We start by a short visit to your home where we determine your demand, location, and application for hot water. We then customize a system designed to fit your lifestyle needs and budget. Your project will be supervised from consultation to cleanup to ensure your complete satisfaction.  

Pressure-Assist Toilets - Fall 2009

A new report confirms what Flushmate customers have known all along - the installation of pressure-assist toilets with Flushmate flushing systems can save thousands of dollars while significantly boosting overall water efficiency and reducing maintenance costs.

Koeller & Company and Veritec Consulting, inc., known for their independent research of residential and commercial flushing products, found that Flushmate pressure-assist systems made a significant impact on water usage at the Parc 55 Union Square Hotel in San Francisco.  Flushmate systems were installed as part of the hotel's program to replace aging fixtures.

In their report titled, "Evaluation of Water Use Reduction Achieved through Hotel Guest Room Toilet Fixture Replacement," Koeller and Veritec explain that the hotel began replacing all 1,030 of its 3.5 gallon-per-flush (GPF) gravity fed toilet fixtures in 2007, with project completion in late 2008.  They found that after the systems were replaced, monthly water consumption fell from 3.52 million gallons to 2.59 million gallons.

Food Waste Disposers - Spring 2009

Food waste disposers were invented nearly 80 years ago as a convenience for residential kitchens and cooks.  Since then, they have become a standard appliance in U.S. kitchens and more recently have found growing acceptance internationally for a perhaps unexpected reason:  concern about the environment.

Everything municipalities normally do with food waste is environmentally problematic: odors, bacteria, piled bags on sidewalks.  Decomposing in landfills, food waste produces acidic leachate (which can contaminate ground water) as well as methane (a potent greenhouse gas).

That's why sending food scraps through a disposer is a more environmentally friendly alternative.  Food waste makes up about 20 percent of residential waste.  While food waste is sent to landfills with other solid waste, it is mostly water (70 percent water and 30 percent solids). 

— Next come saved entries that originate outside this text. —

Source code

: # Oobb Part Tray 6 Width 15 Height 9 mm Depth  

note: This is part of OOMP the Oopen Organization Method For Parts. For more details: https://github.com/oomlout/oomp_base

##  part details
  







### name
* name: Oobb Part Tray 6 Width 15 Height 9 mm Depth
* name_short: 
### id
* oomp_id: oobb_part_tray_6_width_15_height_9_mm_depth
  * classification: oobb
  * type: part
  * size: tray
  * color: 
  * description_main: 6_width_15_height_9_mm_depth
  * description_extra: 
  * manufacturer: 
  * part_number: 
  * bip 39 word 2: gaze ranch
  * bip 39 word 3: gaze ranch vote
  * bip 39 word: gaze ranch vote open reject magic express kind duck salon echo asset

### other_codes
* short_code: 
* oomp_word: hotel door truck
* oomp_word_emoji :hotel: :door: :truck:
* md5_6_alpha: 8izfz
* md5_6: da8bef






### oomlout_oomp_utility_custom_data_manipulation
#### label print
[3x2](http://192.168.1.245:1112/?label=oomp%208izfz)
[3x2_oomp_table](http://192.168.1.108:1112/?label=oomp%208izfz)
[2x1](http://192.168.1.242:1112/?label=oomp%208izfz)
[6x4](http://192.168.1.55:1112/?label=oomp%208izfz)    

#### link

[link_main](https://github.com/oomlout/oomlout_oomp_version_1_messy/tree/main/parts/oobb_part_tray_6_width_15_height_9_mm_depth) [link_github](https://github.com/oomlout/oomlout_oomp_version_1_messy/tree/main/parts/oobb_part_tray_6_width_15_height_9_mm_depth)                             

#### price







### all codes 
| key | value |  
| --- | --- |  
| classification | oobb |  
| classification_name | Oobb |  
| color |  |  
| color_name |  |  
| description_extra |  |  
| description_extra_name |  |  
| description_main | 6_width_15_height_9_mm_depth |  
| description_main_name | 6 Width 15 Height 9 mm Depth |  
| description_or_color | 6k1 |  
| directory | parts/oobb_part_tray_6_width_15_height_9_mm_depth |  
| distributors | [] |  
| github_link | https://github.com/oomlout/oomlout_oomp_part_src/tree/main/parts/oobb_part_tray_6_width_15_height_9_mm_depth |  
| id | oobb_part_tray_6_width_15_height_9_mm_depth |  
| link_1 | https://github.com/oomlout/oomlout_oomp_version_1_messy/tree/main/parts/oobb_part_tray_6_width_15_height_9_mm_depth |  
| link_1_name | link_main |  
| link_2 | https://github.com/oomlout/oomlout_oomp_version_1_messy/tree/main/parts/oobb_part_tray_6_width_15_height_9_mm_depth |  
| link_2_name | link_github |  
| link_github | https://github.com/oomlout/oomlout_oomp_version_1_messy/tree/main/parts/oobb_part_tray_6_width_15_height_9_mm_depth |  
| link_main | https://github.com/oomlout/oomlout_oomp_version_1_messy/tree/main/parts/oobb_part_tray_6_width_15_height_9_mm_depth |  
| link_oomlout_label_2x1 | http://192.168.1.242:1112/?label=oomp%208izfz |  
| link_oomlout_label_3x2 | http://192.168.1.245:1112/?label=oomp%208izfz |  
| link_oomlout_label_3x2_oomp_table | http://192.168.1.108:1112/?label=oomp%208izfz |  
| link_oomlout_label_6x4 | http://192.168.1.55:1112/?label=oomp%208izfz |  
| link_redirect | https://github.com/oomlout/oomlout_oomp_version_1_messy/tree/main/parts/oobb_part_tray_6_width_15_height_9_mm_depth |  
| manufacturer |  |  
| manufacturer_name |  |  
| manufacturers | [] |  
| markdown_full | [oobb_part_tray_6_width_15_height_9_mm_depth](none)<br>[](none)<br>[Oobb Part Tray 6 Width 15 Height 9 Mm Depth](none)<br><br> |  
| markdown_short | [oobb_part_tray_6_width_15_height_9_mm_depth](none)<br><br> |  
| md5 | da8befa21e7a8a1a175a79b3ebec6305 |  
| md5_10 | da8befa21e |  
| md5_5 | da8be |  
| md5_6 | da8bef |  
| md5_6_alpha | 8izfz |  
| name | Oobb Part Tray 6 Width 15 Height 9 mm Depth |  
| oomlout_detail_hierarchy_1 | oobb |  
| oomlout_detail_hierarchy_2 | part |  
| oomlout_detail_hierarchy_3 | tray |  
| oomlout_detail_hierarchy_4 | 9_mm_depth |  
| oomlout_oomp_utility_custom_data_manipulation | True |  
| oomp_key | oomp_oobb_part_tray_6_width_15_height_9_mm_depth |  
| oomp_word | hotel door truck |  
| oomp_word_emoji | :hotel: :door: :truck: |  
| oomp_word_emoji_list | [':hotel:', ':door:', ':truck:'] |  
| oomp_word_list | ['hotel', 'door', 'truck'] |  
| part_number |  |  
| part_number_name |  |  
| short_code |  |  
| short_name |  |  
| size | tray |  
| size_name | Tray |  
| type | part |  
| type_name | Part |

Currently about 41 percent of U.S. food waste goes to landfills.  However, because food waste is mostly liquid, it makes more sense to pulverize it in a disposer and send it through sewers to municipal wastewater treatment plants (or to septic systems).  And modern disposers can pulverize nearly 100 percent of food waste.  At treatment plants, solids are extracted from the waste water and can be treated so that the remaining biosolids can be recycled and applied as fertilizer to agricultural land.  Right now almost 60 percent of the sludge from U.S. wastewater plants is processed into biosolid fertilizer.

And finally, wastewater treatment plants can capture methane generated during treatment and recycle it as renewable power for the plant itself or for other facilities.